-- SUPPLIED DATA follows --
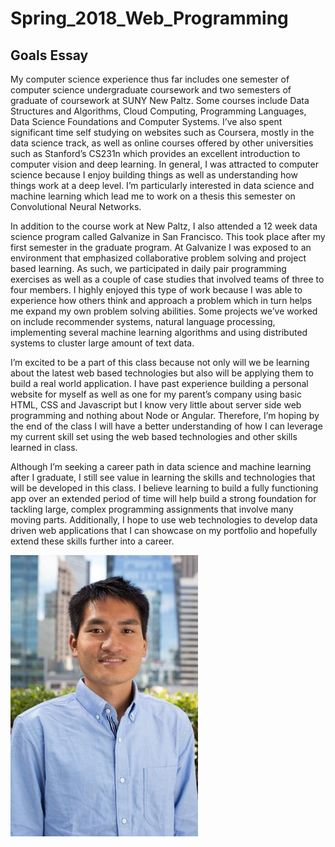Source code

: # Spring_2018_Web_Programming
## Goals Essay


My computer science experience thus far includes one semester of computer science undergraduate coursework
and two semesters of graduate of coursework at SUNY New Paltz.  Some courses include Data Structures and 
Algorithms, Cloud Computing, Programming Languages, Data Science Foundations and Computer Systems.  I’ve 
also spent significant time self studying on websites such as Coursera, mostly in the data science track, 
as well as online courses offered by other universities such as Stanford’s CS231n which provides an 
excellent introduction to computer vision and deep learning.  In general, I was attracted to computer 
science because I enjoy building things as well as understanding how things work at a deep level.  I’m 
particularly interested in data science and machine learning which lead me to work on a thesis this 
semester on Convolutional Neural Networks.

In addition to the course work at New Paltz, I also attended a 12 week data science program called 
Galvanize in San Francisco.  This took place after my first semester in the graduate program.  At 
Galvanize I was exposed to an environment that emphasized collaborative problem solving and project 
based learning. As such, we participated in daily pair programming exercises as well as a couple of 
case studies that involved teams of three to four members. I highly enjoyed this type of work because 
I was able to experience how others think and approach a problem which in turn helps me expand my own 
problem solving abilities.  Some projects we’ve worked on include recommender systems, natural 
language processing, implementing several machine learning algorithms and using distributed systems to 
cluster large amount of text data.

	
I’m excited to be a part of this class because not only will we be learning about the latest web based 
technologies but also will be applying them to build a real world application.  I have past experience 
building a personal website for myself as well as one for my parent’s company using basic HTML, CSS 
and Javascript but I know very little about server side web programming and nothing about Node or 
Angular.  Therefore, I’m hoping by the end of the class I will have a better understanding of how I 
can leverage my current skill set using the web based technologies and other skills learned in class. 

Although I’m seeking a career path in data science and machine learning after I graduate, I still see 
value in learning the skills and technologies that will be developed in this class.  I believe 
learning to build a fully functioning app over an extended period of time will help build a strong 
foundation for tackling large, complex programming assignments that involve many moving parts.
Additionally, I hope to use web technologies to develop data driven web applications that I can 
showcase on my portfolio and hopefully extend these skills further into a career. 

![](photo.jpg)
-- SUPPLIED DATA concluded --
The lines holding the word "because" are the answer. Pull them out of the records and copy them.

science because I enjoy building things as well as understanding how things work at a deep level.  I’m 
case studies that involved teams of three to four members. I highly enjoyed this type of work because 
I’m excited to be a part of this class because not only will we be learning about the latest web based 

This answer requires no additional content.